Иосиф Бродский: Опыт литературной биографии | страница 46



У Слуцкого было небольшое стихотворение на эту тему:

Прославляют везде Исаака,
Возглашают со всех алтарей.
А с Исаком обходятся всяко
И пускают не дальше дверей[133].

Важный урок, воспринятый Бродским у Слуцкого, относится к тому, как строить стихотворение, к семантической структуре текста. Слуцкий начинает «Музыку на базаре» с крайне грубой картины, рассказанной грубыми словами, а заканчивает, казалось бы, не изменяя стиля повествования, едва прикрытой евангельской цитатой: музыка бичует лоточников, как Христос, изгоняющий торгующих из храма. Бродский тоже будет сближать в своих стихах физиологическое, вульгарное с абстрактно-философским, метафизическим. У него новый Дант, как творец вселенной из ничего, ставит на пустое место слово, но это сакральное Слово рифмуется с профанным и грубым «херово» («Похороны Бобо», 1972). Нередко он начинает стихотворение с фотографического запечатления неприглядной реальности – убогого интерьера или собственного скверного самочувствия – и ведет его к открытию духовного порядка, хотя далеко не всегда утешительному и обнадеживающему. Такова структура и маленького стихотворения «Я обнял эти плечи и взглянул...» (1962), и большого «Натюрморт» (1971), хотя чаще прямая, «снизу вверх», последовательность лирического сюжета уступает место более сложным построениям.
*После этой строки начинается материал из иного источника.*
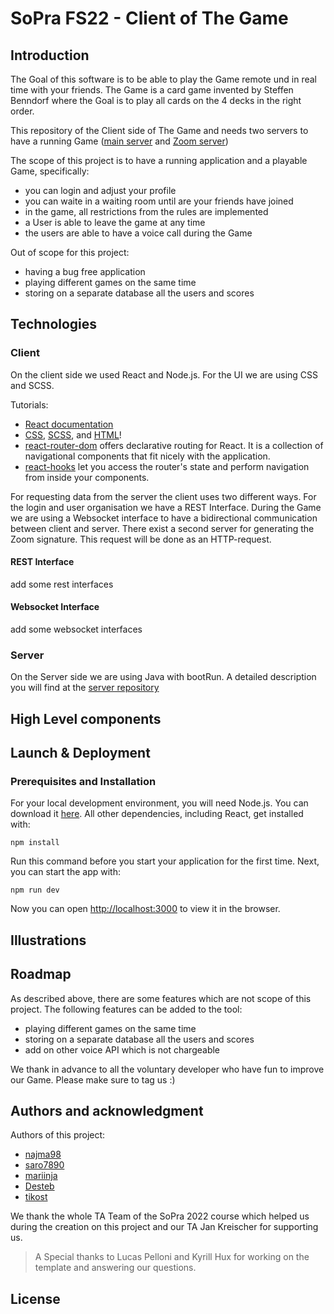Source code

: # SoPra FS22 - Client of The Game

## Introduction

The Goal of this software is to be able to play the Game remote und in real time with your friends. 
The Game is a card game invented by Steffen Benndorf where the Goal is to play all cards on the 4 decks in the right order.

This repository of the Client side of The Game and needs two servers to have a running Game ([main server](https://github.com/sopra-fs22-group-11/SoPra22-group11-TheGame-Server) and [Zoom server](https://zoomvideosdk-signature.herokuapp.com/))

The scope of this project is to have a running application and a playable Game, specifically:
- you can login and adjust your profile
- you can waite in a waiting room until are your friends have joined 
- in the game, all restrictions from the rules are implemented
- a User is able to leave the game at any time
- the users are able to have a voice call during the Game

Out of scope for this project:
- having a bug free application
- playing different games on the same time
- storing on a separate database all the users and scores

## Technologies

### Client

On the client side we used React and Node.js. For the UI we are using CSS and SCSS.

Tutorials:

- [React documentation](https://reactjs.org/)
- [CSS](https://www.w3schools.com/Css/), [SCSS](https://sass-lang.com/documentation/syntax), and [HTML](https://www.w3schools.com/html/html_intro.asp)!
- [react-router-dom](https://reacttraining.com/react-router/web/guides/quick-start) offers declarative routing for React. It is a collection of navigational components that fit nicely with the application. 
- [react-hooks](https://reactrouter.com/web/api/Hooks) let you access the router's state and perform navigation from inside your components.

For requesting data from the server the client uses two different ways. For the login and user organisation we have a REST Interface.
During the Game we are using a Websocket interface to have a bidirectional communication between client and server. There exist a second server for generating the Zoom signature. This request will be done as an HTTP-request.


#### REST Interface

add some rest interfaces


#### Websocket Interface

add some websocket interfaces


### Server

On the Server side we are using Java with bootRun. A detailed description you will find at the [server repository](https://github.com/sopra-fs22-group-11/SoPra22-group11-TheGame-Server)



## High Level components

## Launch & Deployment

### Prerequisites and Installation
For your local development environment, you will need Node.js. You can download it [here](https://nodejs.org). All other dependencies, including React, get installed with:

```npm install```

Run this command before you start your application for the first time. Next, you can start the app with:

```npm run dev```

Now you can open [http://localhost:3000](http://localhost:3000) to view it in the browser.

## Illustrations

## Roadmap

As described above, there are some features which are not scope of this project. The following features can be added to the tool:
- playing different games on the same time
- storing on a separate database all the users and scores
- add on other voice API which is not chargeable

We thank in advance to all the voluntary developer who have fun to improve our Game. Please make sure to tag us :)

## Authors and acknowledgment

Authors of this project:
- [najma98](https://github.com/najma98)
- [saro7890](https://github.com/Saro7890) 
- [mariinja](https://github.com/Mariinja)
- [Desteb](https://github.com/Desteb)
- [tikost](https://github.com/tikost)

We thank the whole TA Team of the SoPra 2022 course which helped us during the creation on this project and our TA Jan Kreischer for supporting us.
> A Special thanks to Lucas Pelloni and Kyrill Hux for working on the template and answering our questions.

## License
Самое существенное, однако, что унаследовал Бродский от Слуцкого, или, по крайней мере, от того, что он прочитывал в Слуцком, это – общая тональность стиха, та стилистическая доминанта, которая выражает позицию, принятую автором по отношению к миру. Об этом Бродский говорил в 1985 году: «Слуцкий почти в одиночку изменил тональность послевоенной русской поэзии. <...> Ему свойственна жесткая, трагичная и равнодушная интонация. Так обычно говорят те, кто выжил, если им вообще охота говорить о том, как они выжили, или о том, где они после этого оказались»[134].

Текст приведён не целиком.